§ Exercise details
Spot each line in the data below containing "unassailable" and copy it.

§ Data section
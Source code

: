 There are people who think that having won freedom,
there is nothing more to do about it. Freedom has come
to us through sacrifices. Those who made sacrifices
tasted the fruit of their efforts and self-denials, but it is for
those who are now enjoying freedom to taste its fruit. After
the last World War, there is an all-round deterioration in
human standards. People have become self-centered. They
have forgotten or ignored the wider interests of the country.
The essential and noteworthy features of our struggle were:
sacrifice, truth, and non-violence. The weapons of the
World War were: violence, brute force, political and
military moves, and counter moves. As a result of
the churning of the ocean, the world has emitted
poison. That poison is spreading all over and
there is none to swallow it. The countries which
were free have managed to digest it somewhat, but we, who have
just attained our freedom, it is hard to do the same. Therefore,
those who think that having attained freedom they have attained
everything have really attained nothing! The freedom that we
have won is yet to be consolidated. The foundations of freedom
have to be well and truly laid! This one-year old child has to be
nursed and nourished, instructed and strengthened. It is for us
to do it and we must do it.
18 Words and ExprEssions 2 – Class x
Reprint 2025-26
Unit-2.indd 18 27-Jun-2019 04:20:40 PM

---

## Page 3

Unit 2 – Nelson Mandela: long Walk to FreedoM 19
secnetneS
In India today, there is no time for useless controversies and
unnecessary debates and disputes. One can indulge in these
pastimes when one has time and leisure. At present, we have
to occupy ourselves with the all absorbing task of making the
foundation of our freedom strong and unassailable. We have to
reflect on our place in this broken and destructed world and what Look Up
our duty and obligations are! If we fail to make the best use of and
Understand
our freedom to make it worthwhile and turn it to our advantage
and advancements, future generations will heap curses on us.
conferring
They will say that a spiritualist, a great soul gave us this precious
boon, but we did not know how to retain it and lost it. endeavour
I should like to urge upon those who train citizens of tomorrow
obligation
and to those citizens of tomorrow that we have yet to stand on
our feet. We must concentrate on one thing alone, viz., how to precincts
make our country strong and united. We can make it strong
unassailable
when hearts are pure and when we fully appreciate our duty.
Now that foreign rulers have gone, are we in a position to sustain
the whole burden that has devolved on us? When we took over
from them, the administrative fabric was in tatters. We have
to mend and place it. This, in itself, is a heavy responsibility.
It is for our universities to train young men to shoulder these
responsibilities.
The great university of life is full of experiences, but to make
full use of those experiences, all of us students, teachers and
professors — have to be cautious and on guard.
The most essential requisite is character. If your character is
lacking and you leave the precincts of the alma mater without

§ Output for this exercise
foundation of our freedom strong and unassailable. We have to
unassailable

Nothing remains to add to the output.